## What you will do:
What is needed is an exact printout of all the data.

[[ Entries shown, beginning ]]

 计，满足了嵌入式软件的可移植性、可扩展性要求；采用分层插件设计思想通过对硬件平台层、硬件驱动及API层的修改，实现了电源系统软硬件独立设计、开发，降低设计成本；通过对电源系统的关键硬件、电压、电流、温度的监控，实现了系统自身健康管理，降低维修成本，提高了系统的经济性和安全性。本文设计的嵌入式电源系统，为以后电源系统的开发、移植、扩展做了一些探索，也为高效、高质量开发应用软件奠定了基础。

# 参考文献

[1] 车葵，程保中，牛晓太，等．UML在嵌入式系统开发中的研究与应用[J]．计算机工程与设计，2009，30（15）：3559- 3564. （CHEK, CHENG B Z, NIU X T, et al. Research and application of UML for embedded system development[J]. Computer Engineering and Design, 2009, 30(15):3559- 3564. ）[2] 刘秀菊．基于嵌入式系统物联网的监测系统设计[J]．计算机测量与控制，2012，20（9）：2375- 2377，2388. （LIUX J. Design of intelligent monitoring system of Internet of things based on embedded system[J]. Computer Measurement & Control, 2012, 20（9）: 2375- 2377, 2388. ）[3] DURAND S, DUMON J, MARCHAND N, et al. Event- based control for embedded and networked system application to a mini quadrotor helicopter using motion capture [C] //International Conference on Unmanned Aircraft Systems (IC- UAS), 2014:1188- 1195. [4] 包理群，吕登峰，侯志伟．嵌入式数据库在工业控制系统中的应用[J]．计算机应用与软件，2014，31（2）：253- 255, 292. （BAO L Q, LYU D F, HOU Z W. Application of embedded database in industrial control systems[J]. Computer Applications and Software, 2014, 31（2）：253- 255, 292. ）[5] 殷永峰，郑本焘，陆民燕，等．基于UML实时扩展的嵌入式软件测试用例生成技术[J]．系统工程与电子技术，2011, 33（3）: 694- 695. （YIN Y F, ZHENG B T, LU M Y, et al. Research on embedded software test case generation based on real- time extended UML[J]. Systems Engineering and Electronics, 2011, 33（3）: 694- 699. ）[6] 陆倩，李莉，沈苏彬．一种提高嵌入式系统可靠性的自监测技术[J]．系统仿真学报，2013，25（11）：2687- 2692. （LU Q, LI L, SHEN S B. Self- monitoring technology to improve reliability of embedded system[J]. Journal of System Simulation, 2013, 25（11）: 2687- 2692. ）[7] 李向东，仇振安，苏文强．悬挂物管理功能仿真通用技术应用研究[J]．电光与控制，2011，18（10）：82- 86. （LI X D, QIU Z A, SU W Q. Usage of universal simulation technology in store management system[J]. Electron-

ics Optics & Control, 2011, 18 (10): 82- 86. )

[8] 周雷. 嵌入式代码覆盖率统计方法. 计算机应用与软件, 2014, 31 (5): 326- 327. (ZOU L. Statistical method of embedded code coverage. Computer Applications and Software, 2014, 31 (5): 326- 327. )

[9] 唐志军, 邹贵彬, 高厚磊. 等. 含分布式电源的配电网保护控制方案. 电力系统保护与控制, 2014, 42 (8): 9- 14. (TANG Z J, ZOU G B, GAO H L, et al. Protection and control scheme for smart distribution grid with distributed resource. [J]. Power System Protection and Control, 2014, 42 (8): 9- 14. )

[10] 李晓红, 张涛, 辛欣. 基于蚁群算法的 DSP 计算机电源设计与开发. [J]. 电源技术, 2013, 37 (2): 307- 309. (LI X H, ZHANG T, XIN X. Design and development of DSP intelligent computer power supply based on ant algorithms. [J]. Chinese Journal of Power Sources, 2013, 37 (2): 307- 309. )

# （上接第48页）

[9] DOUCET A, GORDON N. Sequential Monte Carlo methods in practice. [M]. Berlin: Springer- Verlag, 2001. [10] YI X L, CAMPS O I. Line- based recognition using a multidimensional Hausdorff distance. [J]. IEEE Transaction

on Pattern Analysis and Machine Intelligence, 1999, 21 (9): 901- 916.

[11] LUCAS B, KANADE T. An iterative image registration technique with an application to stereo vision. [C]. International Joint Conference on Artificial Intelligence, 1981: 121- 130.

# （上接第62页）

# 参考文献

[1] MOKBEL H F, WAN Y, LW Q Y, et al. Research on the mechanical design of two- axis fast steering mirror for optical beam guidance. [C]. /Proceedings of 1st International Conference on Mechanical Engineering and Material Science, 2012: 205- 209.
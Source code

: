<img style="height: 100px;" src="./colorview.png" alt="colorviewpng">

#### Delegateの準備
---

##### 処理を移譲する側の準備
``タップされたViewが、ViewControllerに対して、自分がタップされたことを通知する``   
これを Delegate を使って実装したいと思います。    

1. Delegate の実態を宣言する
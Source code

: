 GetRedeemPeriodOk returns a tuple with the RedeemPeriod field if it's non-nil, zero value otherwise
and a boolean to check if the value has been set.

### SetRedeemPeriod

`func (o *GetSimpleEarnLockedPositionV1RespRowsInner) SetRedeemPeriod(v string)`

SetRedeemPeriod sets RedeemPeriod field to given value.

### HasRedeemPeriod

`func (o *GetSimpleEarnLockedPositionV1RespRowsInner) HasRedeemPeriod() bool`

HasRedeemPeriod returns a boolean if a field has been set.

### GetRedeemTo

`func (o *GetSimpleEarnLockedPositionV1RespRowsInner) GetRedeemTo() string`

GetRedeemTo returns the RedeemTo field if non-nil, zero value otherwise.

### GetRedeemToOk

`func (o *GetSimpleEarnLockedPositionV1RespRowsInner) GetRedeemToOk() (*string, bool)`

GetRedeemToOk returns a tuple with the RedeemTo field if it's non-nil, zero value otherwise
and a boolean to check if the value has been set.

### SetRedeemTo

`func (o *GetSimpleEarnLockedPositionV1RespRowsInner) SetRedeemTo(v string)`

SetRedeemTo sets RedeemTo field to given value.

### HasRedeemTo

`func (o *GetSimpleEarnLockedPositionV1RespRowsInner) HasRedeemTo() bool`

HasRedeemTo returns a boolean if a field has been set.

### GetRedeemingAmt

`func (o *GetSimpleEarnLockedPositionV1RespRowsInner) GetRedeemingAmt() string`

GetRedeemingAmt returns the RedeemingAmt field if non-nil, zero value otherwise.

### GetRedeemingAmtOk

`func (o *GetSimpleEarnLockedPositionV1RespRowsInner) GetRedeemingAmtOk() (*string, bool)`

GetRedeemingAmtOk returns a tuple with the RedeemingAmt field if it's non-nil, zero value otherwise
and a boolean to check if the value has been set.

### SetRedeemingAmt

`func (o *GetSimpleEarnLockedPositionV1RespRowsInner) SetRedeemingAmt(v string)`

[[ Entries shown, end ]]

## Written response:
 计，满足了嵌入式软件的可移植性、可扩展性要求；采用分层插件设计思想通过对硬件平台层、硬件驱动及API层的修改，实现了电源系统软硬件独立设计、开发，降低设计成本；通过对电源系统的关键硬件、电压、电流、温度的监控，实现了系统自身健康管理，降低维修成本，提高了系统的经济性和安全性。本文设计的嵌入式电源系统，为以后电源系统的开发、移植、扩展做了一些探索，也为高效、高质量开发应用软件奠定了基础。

# 参考文献

[1] 车葵，程保中，牛晓太，等．UML在嵌入式系统开发中的研究与应用[J]．计算机工程与设计，2009，30（15）：3559- 3564. （CHEK, CHENG B Z, NIU X T, et al. Research and application of UML for embedded system development[J]. Computer Engineering and Design, 2009, 30(15):3559- 3564. ）[2] 刘秀菊．基于嵌入式系统物联网的监测系统设计[J]．计算机测量与控制，2012，20（9）：2375- 2377，2388. （LIUX J. Design of intelligent monitoring system of Internet of things based on embedded system[J]. Computer Measurement & Control, 2012, 20（9）: 2375- 2377, 2388. ）[3] DURAND S, DUMON J, MARCHAND N, et al. Event- based control for embedded and networked system application to a mini quadrotor helicopter using motion capture [C] //International Conference on Unmanned Aircraft Systems (IC- UAS), 2014:1188- 1195. [4] 包理群，吕登峰，侯志伟．嵌入式数据库在工业控制系统中的应用[J]．计算机应用与软件，2014，31（2）：253- 255, 292. （BAO L Q, LYU D F, HOU Z W. Application of embedded database in industrial control systems[J]. Computer Applications and Software, 2014, 31（2）：253- 255, 292. ）[5] 殷永峰，郑本焘，陆民燕，等．基于UML实时扩展的嵌入式软件测试用例生成技术[J]．系统工程与电子技术，2011, 33（3）: 694- 695. （YIN Y F, ZHENG B T, LU M Y, et al. Research on embedded software test case generation based on real- time extended UML[J]. Systems Engineering and Electronics, 2011, 33（3）: 694- 699. ）[6] 陆倩，李莉，沈苏彬．一种提高嵌入式系统可靠性的自监测技术[J]．系统仿真学报，2013，25（11）：2687- 2692. （LU Q, LI L, SHEN S B. Self- monitoring technology to improve reliability of embedded system[J]. Journal of System Simulation, 2013, 25（11）: 2687- 2692. ）[7] 李向东，仇振安，苏文强．悬挂物管理功能仿真通用技术应用研究[J]．电光与控制，2011，18（10）：82- 86. （LI X D, QIU Z A, SU W Q. Usage of universal simulation technology in store management system[J]. Electron-

ics Optics & Control, 2011, 18 (10): 82- 86. )

[8] 周雷. 嵌入式代码覆盖率统计方法. 计算机应用与软件, 2014, 31 (5): 326- 327. (ZOU L. Statistical method of embedded code coverage. Computer Applications and Software, 2014, 31 (5): 326- 327. )

[9] 唐志军, 邹贵彬, 高厚磊. 等. 含分布式电源的配电网保护控制方案. 电力系统保护与控制, 2014, 42 (8): 9- 14. (TANG Z J, ZOU G B, GAO H L, et al. Protection and control scheme for smart distribution grid with distributed resource. [J]. Power System Protection and Control, 2014, 42 (8): 9- 14. )

[10] 李晓红, 张涛, 辛欣. 基于蚁群算法的 DSP 计算机电源设计与开发. [J]. 电源技术, 2013, 37 (2): 307- 309. (LI X H, ZHANG T, XIN X. Design and development of DSP intelligent computer power supply based on ant algorithms. [J]. Chinese Journal of Power Sources, 2013, 37 (2): 307- 309. )

# （上接第48页）

[9] DOUCET A, GORDON N. Sequential Monte Carlo methods in practice. [M]. Berlin: Springer- Verlag, 2001. [10] YI X L, CAMPS O I. Line- based recognition using a multidimensional Hausdorff distance. [J]. IEEE Transaction

on Pattern Analysis and Machine Intelligence, 1999, 21 (9): 901- 916.

[11] LUCAS B, KANADE T. An iterative image registration technique with an application to stereo vision. [C]. International Joint Conference on Artificial Intelligence, 1981: 121- 130.

# （上接第62页）

# 参考文献

[1] MOKBEL H F, WAN Y, LW Q Y, et al. Research on the mechanical design of two- axis fast steering mirror for optical beam guidance. [C]. /Proceedings of 1st International Conference on Mechanical Engineering and Material Science, 2012: 205- 209.
Source code

:<img style="height: 100px;" src="./colorview.png" alt="colorviewpng">

#### Delegateの準備
---

##### 処理を移譲する側の準備
``タップされたViewが、ViewControllerに対して、自分がタップされたことを通知する``   
これを Delegate を使って実装したいと思います。    

1. Delegate の実態を宣言する
Source code

: GetRedeemPeriodOk returns a tuple with the RedeemPeriod field if it's non-nil, zero value otherwise
and a boolean to check if the value has been set.

### SetRedeemPeriod

`func (o *GetSimpleEarnLockedPositionV1RespRowsInner) SetRedeemPeriod(v string)`

SetRedeemPeriod sets RedeemPeriod field to given value.

### HasRedeemPeriod

`func (o *GetSimpleEarnLockedPositionV1RespRowsInner) HasRedeemPeriod() bool`

HasRedeemPeriod returns a boolean if a field has been set.

### GetRedeemTo

`func (o *GetSimpleEarnLockedPositionV1RespRowsInner) GetRedeemTo() string`

GetRedeemTo returns the RedeemTo field if non-nil, zero value otherwise.

### GetRedeemToOk

`func (o *GetSimpleEarnLockedPositionV1RespRowsInner) GetRedeemToOk() (*string, bool)`

GetRedeemToOk returns a tuple with the RedeemTo field if it's non-nil, zero value otherwise
and a boolean to check if the value has been set.

### SetRedeemTo

`func (o *GetSimpleEarnLockedPositionV1RespRowsInner) SetRedeemTo(v string)`

SetRedeemTo sets RedeemTo field to given value.

### HasRedeemTo

`func (o *GetSimpleEarnLockedPositionV1RespRowsInner) HasRedeemTo() bool`

HasRedeemTo returns a boolean if a field has been set.

### GetRedeemingAmt

`func (o *GetSimpleEarnLockedPositionV1RespRowsInner) GetRedeemingAmt() string`

GetRedeemingAmt returns the RedeemingAmt field if non-nil, zero value otherwise.

### GetRedeemingAmtOk

`func (o *GetSimpleEarnLockedPositionV1RespRowsInner) GetRedeemingAmtOk() (*string, bool)`

GetRedeemingAmtOk returns a tuple with the RedeemingAmt field if it's non-nil, zero value otherwise
and a boolean to check if the value has been set.

### SetRedeemingAmt

`func (o *GetSimpleEarnLockedPositionV1RespRowsInner) SetRedeemingAmt(v string)`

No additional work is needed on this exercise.